━━ Task data

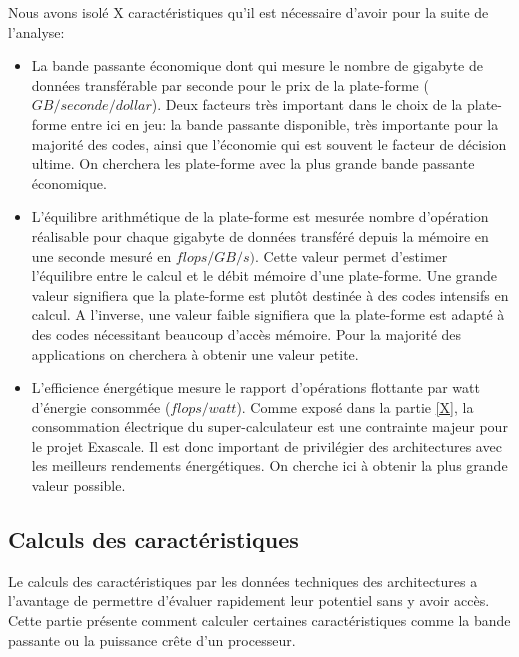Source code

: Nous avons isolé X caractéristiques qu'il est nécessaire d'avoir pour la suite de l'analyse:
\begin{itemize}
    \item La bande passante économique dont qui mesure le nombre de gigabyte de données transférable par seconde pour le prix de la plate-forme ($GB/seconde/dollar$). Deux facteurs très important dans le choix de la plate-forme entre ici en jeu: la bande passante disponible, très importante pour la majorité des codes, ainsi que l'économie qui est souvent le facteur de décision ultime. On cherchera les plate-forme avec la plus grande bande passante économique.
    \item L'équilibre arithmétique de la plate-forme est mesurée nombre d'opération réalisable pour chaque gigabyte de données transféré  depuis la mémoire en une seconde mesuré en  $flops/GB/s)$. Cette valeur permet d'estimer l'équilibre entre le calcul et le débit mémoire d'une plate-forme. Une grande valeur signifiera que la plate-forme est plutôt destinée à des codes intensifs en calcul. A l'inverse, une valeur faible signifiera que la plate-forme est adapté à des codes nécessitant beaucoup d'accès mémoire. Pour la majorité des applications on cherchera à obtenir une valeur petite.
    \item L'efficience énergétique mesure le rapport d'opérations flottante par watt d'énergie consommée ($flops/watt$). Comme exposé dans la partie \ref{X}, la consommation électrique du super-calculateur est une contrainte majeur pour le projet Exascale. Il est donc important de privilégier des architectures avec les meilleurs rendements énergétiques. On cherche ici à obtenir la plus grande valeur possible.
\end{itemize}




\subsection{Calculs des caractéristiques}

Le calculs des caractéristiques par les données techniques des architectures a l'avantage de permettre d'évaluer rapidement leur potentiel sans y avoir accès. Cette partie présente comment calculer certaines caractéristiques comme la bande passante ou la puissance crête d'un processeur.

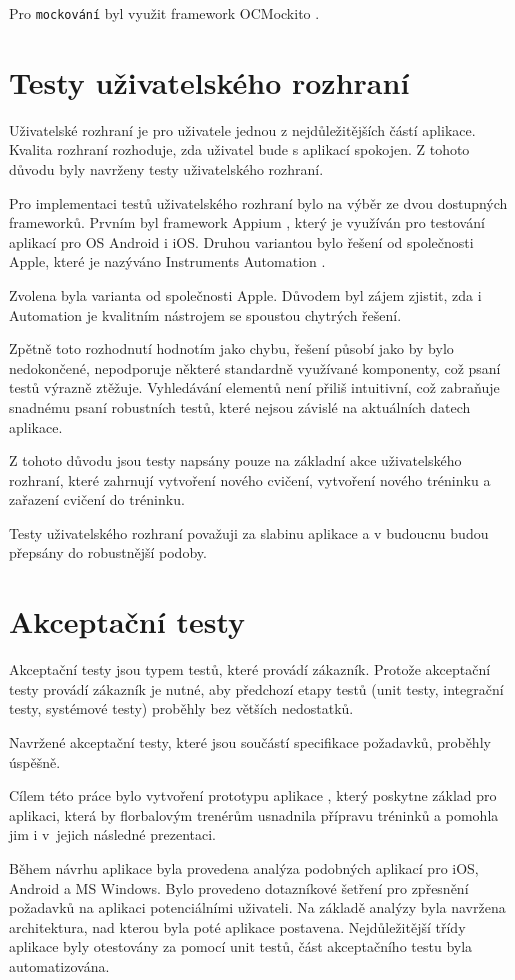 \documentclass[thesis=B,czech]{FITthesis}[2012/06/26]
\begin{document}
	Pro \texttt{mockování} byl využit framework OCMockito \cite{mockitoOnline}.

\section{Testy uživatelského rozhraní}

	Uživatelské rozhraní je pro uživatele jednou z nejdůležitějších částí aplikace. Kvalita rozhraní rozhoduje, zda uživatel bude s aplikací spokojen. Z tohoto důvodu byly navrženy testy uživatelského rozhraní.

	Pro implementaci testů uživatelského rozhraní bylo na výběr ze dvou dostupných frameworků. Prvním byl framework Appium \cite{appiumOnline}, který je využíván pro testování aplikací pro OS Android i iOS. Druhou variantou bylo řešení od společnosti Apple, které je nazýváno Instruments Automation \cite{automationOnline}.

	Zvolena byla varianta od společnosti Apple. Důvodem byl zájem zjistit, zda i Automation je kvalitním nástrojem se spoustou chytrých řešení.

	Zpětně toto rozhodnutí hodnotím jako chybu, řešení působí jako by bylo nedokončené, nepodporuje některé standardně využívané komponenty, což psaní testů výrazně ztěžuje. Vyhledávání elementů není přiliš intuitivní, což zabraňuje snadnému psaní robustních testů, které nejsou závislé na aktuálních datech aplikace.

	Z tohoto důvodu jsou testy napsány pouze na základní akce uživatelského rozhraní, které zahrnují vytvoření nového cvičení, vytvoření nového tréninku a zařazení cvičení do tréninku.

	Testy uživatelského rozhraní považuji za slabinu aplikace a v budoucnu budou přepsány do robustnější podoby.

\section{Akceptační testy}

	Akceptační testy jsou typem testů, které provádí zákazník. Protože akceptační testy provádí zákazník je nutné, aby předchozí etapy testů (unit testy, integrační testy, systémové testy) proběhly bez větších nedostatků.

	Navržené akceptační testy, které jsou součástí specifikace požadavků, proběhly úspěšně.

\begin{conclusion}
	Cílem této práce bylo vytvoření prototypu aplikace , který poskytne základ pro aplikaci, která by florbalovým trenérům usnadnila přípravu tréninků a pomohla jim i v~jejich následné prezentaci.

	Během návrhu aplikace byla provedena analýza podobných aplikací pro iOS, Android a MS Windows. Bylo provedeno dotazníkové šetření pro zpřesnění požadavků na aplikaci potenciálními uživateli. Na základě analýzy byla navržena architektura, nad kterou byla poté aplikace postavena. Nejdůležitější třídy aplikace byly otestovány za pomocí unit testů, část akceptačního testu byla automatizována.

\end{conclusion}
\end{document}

━━━━

**What this task involves**: Check each line of the listing for "avoir", and copy the ones that hold it.

**Answer box**:
: Nous avons isolé X caractéristiques qu'il est nécessaire d'avoir pour la suite de l'analyse:
Le calculs des caractéristiques par les données techniques des architectures a l'avantage de permettre d'évaluer rapidement leur potentiel sans y avoir accès. Cette partie présente comment calculer certaines caractéristiques comme la bande passante ou la puissance crête d'un processeur.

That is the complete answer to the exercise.